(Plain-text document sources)
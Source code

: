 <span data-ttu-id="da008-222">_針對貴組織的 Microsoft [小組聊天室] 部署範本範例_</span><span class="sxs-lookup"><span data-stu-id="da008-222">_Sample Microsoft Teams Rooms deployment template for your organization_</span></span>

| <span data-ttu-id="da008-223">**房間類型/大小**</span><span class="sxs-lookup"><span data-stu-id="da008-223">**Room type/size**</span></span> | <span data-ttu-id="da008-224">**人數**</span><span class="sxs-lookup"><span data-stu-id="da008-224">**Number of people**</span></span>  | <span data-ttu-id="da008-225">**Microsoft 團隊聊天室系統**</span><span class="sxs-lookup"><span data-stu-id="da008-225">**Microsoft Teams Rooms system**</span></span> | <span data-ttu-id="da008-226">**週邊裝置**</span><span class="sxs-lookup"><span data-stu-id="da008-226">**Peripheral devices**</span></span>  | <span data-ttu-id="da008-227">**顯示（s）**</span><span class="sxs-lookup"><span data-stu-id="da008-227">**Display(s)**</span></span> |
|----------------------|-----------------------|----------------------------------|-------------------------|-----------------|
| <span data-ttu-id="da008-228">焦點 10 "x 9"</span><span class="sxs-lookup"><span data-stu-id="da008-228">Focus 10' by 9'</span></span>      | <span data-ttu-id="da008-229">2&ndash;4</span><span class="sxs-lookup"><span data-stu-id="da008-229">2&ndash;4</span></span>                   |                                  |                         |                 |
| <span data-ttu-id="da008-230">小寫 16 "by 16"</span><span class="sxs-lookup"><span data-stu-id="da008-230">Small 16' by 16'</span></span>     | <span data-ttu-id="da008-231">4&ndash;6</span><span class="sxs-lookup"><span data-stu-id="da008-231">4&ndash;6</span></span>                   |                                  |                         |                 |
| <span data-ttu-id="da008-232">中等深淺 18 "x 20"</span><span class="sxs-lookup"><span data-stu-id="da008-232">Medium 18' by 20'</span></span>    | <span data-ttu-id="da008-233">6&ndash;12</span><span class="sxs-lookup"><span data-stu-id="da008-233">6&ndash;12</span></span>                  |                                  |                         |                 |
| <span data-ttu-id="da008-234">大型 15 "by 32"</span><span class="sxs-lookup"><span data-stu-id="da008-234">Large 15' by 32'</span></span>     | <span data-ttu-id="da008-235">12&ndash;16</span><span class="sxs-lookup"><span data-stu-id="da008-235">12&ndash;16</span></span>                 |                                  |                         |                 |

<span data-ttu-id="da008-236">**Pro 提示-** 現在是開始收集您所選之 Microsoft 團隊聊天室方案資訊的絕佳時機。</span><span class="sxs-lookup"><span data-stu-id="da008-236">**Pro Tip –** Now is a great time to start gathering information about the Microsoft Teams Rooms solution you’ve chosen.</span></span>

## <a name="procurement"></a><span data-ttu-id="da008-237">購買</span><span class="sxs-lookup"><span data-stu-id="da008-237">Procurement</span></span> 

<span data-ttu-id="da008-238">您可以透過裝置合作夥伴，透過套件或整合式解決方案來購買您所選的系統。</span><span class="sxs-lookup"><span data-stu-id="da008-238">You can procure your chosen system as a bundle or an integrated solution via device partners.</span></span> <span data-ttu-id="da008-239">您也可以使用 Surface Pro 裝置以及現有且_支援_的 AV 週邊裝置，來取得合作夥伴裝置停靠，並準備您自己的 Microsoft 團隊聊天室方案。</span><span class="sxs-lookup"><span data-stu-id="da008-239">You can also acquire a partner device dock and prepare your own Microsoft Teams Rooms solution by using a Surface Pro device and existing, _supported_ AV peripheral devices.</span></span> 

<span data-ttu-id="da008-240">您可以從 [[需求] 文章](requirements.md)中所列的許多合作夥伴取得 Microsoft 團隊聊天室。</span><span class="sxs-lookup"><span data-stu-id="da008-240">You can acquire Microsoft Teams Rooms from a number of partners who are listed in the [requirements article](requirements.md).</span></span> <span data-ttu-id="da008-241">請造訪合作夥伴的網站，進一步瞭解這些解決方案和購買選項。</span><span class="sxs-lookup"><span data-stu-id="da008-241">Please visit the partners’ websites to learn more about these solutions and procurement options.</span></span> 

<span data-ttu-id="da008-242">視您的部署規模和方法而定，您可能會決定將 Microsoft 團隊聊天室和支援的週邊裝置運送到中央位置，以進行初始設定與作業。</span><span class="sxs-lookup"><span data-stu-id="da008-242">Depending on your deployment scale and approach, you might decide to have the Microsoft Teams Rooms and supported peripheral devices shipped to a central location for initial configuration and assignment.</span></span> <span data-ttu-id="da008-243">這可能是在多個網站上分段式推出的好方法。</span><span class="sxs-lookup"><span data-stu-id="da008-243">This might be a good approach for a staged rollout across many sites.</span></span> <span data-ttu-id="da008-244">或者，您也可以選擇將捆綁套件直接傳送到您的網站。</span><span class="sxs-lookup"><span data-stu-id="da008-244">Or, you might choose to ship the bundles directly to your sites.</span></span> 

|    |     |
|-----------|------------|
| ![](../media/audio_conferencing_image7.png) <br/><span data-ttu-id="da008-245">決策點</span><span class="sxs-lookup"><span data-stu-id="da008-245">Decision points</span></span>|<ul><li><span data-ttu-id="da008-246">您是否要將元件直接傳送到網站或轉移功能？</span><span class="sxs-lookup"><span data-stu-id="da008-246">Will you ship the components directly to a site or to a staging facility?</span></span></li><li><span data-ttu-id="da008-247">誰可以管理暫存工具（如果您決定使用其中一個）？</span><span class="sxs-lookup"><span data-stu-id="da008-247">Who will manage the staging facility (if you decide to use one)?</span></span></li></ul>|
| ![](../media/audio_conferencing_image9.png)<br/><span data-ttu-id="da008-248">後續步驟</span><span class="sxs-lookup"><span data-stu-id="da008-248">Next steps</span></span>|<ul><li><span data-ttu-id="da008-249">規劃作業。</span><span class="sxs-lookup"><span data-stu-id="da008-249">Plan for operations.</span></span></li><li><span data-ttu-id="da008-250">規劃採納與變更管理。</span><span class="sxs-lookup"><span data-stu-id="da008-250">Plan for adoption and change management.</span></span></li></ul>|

*Directions for this task*. Give back the whole of the data above, exactly as written.

*Exercise answer*.
Source code

: <span data-ttu-id="da008-222">_針對貴組織的 Microsoft [小組聊天室] 部署範本範例_</span><span class="sxs-lookup"><span data-stu-id="da008-222">_Sample Microsoft Teams Rooms deployment template for your organization_</span></span>

| <span data-ttu-id="da008-223">**房間類型/大小**</span><span class="sxs-lookup"><span data-stu-id="da008-223">**Room type/size**</span></span> | <span data-ttu-id="da008-224">**人數**</span><span class="sxs-lookup"><span data-stu-id="da008-224">**Number of people**</span></span>  | <span data-ttu-id="da008-225">**Microsoft 團隊聊天室系統**</span><span class="sxs-lookup"><span data-stu-id="da008-225">**Microsoft Teams Rooms system**</span></span> | <span data-ttu-id="da008-226">**週邊裝置**</span><span class="sxs-lookup"><span data-stu-id="da008-226">**Peripheral devices**</span></span>  | <span data-ttu-id="da008-227">**顯示（s）**</span><span class="sxs-lookup"><span data-stu-id="da008-227">**Display(s)**</span></span> |
|----------------------|-----------------------|----------------------------------|-------------------------|-----------------|
| <span data-ttu-id="da008-228">焦點 10 "x 9"</span><span class="sxs-lookup"><span data-stu-id="da008-228">Focus 10' by 9'</span></span>      | <span data-ttu-id="da008-229">2&ndash;4</span><span class="sxs-lookup"><span data-stu-id="da008-229">2&ndash;4</span></span>                   |                                  |                         |                 |
| <span data-ttu-id="da008-230">小寫 16 "by 16"</span><span class="sxs-lookup"><span data-stu-id="da008-230">Small 16' by 16'</span></span>     | <span data-ttu-id="da008-231">4&ndash;6</span><span class="sxs-lookup"><span data-stu-id="da008-231">4&ndash;6</span></span>                   |                                  |                         |                 |
| <span data-ttu-id="da008-232">中等深淺 18 "x 20"</span><span class="sxs-lookup"><span data-stu-id="da008-232">Medium 18' by 20'</span></span>    | <span data-ttu-id="da008-233">6&ndash;12</span><span class="sxs-lookup"><span data-stu-id="da008-233">6&ndash;12</span></span>                  |                                  |                         |                 |
| <span data-ttu-id="da008-234">大型 15 "by 32"</span><span class="sxs-lookup"><span data-stu-id="da008-234">Large 15' by 32'</span></span>     | <span data-ttu-id="da008-235">12&ndash;16</span><span class="sxs-lookup"><span data-stu-id="da008-235">12&ndash;16</span></span>                 |                                  |                         |                 |

<span data-ttu-id="da008-236">**Pro 提示-** 現在是開始收集您所選之 Microsoft 團隊聊天室方案資訊的絕佳時機。</span><span class="sxs-lookup"><span data-stu-id="da008-236">**Pro Tip –** Now is a great time to start gathering information about the Microsoft Teams Rooms solution you’ve chosen.</span></span>

## <a name="procurement"></a><span data-ttu-id="da008-237">購買</span><span class="sxs-lookup"><span data-stu-id="da008-237">Procurement</span></span> 

<span data-ttu-id="da008-238">您可以透過裝置合作夥伴，透過套件或整合式解決方案來購買您所選的系統。</span><span class="sxs-lookup"><span data-stu-id="da008-238">You can procure your chosen system as a bundle or an integrated solution via device partners.</span></span> <span data-ttu-id="da008-239">您也可以使用 Surface Pro 裝置以及現有且_支援_的 AV 週邊裝置，來取得合作夥伴裝置停靠，並準備您自己的 Microsoft 團隊聊天室方案。</span><span class="sxs-lookup"><span data-stu-id="da008-239">You can also acquire a partner device dock and prepare your own Microsoft Teams Rooms solution by using a Surface Pro device and existing, _supported_ AV peripheral devices.</span></span> 

<span data-ttu-id="da008-240">您可以從 [[需求] 文章](requirements.md)中所列的許多合作夥伴取得 Microsoft 團隊聊天室。</span><span class="sxs-lookup"><span data-stu-id="da008-240">You can acquire Microsoft Teams Rooms from a number of partners who are listed in the [requirements article](requirements.md).</span></span> <span data-ttu-id="da008-241">請造訪合作夥伴的網站，進一步瞭解這些解決方案和購買選項。</span><span class="sxs-lookup"><span data-stu-id="da008-241">Please visit the partners’ websites to learn more about these solutions and procurement options.</span></span> 

<span data-ttu-id="da008-242">視您的部署規模和方法而定，您可能會決定將 Microsoft 團隊聊天室和支援的週邊裝置運送到中央位置，以進行初始設定與作業。</span><span class="sxs-lookup"><span data-stu-id="da008-242">Depending on your deployment scale and approach, you might decide to have the Microsoft Teams Rooms and supported peripheral devices shipped to a central location for initial configuration and assignment.</span></span> <span data-ttu-id="da008-243">這可能是在多個網站上分段式推出的好方法。</span><span class="sxs-lookup"><span data-stu-id="da008-243">This might be a good approach for a staged rollout across many sites.</span></span> <span data-ttu-id="da008-244">或者，您也可以選擇將捆綁套件直接傳送到您的網站。</span><span class="sxs-lookup"><span data-stu-id="da008-244">Or, you might choose to ship the bundles directly to your sites.</span></span> 

|    |     |
|-----------|------------|
| ![](../media/audio_conferencing_image7.png) <br/><span data-ttu-id="da008-245">決策點</span><span class="sxs-lookup"><span data-stu-id="da008-245">Decision points</span></span>|<ul><li><span data-ttu-id="da008-246">您是否要將元件直接傳送到網站或轉移功能？</span><span class="sxs-lookup"><span data-stu-id="da008-246">Will you ship the components directly to a site or to a staging facility?</span></span></li><li><span data-ttu-id="da008-247">誰可以管理暫存工具（如果您決定使用其中一個）？</span><span class="sxs-lookup"><span data-stu-id="da008-247">Who will manage the staging facility (if you decide to use one)?</span></span></li></ul>|
| ![](../media/audio_conferencing_image9.png)<br/><span data-ttu-id="da008-248">後續步驟</span><span class="sxs-lookup"><span data-stu-id="da008-248">Next steps</span></span>|<ul><li><span data-ttu-id="da008-249">規劃作業。</span><span class="sxs-lookup"><span data-stu-id="da008-249">Plan for operations.</span></span></li><li><span data-ttu-id="da008-250">規劃採納與變更管理。</span><span class="sxs-lookup"><span data-stu-id="da008-250">Plan for adoption and change management.</span></span></li></ul>|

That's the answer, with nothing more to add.